Activity:
Find the string "void" in the entries and copy each line that has it.

The data:
* * *
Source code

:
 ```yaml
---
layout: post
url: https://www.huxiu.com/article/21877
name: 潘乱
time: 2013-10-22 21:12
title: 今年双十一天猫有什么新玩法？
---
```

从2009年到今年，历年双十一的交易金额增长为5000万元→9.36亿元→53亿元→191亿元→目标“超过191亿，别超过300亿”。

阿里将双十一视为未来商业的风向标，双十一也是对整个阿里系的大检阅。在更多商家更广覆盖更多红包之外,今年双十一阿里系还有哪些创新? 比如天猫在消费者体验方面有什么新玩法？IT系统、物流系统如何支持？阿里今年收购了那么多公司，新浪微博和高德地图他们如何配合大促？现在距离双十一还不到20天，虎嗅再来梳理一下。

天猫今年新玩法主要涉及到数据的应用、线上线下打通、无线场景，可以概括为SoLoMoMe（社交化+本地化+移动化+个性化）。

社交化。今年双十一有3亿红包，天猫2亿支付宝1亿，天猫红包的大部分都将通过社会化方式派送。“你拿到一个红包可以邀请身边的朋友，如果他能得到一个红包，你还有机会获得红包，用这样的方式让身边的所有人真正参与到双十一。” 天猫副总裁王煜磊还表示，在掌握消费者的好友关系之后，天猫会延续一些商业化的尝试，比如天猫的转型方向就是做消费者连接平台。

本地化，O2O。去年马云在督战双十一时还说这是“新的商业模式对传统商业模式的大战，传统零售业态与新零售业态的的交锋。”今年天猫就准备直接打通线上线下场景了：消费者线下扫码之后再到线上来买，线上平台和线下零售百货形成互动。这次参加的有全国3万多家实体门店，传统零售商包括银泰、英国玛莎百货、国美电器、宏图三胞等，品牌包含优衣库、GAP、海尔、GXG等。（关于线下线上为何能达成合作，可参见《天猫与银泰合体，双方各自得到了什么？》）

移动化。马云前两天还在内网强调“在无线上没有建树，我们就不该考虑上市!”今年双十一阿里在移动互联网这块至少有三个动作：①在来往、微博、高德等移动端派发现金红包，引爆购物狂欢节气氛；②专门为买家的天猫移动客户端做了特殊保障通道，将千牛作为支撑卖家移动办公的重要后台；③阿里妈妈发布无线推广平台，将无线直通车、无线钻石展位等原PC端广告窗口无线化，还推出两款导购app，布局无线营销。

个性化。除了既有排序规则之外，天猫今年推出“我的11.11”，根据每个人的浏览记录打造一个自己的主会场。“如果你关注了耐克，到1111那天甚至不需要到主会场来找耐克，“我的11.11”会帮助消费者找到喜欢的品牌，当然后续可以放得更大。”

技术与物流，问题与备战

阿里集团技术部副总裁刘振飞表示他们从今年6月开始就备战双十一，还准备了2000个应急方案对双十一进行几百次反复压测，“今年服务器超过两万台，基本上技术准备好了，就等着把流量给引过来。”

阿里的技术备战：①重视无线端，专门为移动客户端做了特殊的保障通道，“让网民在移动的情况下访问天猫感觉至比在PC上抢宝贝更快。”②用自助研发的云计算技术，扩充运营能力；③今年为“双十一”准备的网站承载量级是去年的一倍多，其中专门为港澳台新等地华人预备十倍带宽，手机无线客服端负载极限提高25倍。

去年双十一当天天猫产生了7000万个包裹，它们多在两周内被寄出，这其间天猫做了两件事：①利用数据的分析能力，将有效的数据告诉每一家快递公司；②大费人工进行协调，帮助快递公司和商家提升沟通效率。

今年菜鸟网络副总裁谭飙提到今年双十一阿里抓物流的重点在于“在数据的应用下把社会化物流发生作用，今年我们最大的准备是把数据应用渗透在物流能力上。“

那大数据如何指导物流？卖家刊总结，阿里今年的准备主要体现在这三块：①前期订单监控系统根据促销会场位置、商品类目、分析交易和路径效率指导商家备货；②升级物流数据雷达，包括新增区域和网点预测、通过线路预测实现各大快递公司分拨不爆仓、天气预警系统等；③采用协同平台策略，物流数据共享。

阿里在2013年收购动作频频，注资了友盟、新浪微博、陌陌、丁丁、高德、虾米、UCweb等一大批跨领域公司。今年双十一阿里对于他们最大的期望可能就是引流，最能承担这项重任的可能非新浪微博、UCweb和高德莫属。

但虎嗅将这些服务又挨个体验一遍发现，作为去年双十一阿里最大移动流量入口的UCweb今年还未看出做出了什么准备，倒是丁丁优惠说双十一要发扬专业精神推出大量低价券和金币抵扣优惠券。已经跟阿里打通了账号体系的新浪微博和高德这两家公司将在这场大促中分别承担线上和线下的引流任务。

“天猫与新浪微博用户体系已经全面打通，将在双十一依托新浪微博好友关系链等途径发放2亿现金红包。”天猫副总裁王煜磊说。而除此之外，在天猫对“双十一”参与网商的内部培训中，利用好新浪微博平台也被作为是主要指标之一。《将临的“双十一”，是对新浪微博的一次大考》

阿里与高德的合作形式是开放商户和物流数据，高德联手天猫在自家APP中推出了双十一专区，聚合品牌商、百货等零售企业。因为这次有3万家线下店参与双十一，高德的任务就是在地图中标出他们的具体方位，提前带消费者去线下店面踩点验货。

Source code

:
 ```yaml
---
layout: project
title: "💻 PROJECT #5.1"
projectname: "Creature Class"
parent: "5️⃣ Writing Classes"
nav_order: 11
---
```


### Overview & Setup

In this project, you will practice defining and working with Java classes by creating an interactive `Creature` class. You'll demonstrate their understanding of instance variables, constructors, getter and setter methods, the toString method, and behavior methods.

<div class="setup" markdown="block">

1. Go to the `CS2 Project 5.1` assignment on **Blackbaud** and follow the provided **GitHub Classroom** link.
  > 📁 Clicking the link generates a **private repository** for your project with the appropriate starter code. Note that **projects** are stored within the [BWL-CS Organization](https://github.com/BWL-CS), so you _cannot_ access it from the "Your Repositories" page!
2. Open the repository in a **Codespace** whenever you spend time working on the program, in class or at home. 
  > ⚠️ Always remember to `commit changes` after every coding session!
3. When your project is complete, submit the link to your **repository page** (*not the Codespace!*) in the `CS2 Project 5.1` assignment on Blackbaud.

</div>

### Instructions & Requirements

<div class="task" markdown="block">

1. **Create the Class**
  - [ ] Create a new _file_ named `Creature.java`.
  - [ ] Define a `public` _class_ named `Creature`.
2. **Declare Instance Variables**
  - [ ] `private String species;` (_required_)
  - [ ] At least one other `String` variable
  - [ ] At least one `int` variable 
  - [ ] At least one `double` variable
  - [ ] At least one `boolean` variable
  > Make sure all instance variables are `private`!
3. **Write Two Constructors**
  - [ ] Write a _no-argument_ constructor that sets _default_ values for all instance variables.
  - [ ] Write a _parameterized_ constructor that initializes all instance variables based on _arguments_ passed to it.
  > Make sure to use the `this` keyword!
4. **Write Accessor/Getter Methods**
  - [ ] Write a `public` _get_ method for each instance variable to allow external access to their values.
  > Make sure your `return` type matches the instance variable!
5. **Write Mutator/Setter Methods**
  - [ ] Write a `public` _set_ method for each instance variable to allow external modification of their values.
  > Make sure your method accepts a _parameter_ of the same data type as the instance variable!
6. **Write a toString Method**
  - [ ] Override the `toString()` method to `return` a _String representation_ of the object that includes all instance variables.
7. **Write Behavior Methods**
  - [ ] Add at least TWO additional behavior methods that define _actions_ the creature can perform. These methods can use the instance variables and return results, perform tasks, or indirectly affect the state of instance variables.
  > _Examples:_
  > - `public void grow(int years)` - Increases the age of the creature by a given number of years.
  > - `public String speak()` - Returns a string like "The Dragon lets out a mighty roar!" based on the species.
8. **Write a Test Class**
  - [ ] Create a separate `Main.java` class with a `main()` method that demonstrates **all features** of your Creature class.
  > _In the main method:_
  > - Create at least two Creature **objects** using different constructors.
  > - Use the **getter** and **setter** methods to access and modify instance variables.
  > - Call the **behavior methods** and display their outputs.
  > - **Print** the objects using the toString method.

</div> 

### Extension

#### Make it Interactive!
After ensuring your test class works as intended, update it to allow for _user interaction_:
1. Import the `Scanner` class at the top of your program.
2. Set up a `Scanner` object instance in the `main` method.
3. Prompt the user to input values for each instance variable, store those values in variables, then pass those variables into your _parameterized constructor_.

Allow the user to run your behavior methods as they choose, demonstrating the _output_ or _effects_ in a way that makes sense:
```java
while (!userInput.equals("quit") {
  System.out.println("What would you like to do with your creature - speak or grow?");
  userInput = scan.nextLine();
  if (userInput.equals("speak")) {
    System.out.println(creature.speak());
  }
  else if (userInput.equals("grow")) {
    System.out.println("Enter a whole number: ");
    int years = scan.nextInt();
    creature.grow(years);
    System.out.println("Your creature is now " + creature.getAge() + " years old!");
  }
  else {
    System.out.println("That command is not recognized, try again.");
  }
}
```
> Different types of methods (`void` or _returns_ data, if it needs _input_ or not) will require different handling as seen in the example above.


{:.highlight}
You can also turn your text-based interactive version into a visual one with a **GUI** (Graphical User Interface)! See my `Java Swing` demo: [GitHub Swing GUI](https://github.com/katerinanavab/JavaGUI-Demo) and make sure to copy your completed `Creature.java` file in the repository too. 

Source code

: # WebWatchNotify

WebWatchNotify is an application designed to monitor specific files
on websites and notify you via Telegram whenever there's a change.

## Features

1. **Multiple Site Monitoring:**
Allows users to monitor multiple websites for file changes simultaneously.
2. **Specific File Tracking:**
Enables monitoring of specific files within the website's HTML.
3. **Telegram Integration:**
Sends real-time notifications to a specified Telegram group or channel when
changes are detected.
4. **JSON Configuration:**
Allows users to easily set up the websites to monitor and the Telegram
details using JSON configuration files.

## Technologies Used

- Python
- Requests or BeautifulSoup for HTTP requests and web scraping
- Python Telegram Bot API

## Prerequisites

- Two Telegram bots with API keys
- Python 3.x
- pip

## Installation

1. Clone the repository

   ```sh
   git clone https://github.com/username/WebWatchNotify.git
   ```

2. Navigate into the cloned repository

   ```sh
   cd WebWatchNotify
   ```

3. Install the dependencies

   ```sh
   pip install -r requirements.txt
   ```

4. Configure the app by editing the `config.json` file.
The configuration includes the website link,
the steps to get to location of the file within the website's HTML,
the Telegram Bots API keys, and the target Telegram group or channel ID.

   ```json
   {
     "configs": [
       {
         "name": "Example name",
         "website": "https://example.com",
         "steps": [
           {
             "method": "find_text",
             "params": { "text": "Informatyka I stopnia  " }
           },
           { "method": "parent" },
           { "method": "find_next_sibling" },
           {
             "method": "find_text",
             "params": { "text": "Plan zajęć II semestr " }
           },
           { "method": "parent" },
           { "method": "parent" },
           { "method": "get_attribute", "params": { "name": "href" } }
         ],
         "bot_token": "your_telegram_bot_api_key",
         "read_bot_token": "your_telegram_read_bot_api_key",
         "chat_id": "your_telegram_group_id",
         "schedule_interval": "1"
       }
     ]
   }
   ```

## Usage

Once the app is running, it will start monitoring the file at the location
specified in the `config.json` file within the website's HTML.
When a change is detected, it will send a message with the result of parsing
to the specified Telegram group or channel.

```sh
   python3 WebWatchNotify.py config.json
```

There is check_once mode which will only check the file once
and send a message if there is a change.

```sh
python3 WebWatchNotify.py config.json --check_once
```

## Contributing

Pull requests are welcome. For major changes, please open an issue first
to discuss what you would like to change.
* * *
Your solution:
  > - `public void grow(int years)` - Increases the age of the creature by a given number of years.
> Different types of methods (`void` or _returns_ data, if it needs _input_ or not) will require different handling as seen in the example above.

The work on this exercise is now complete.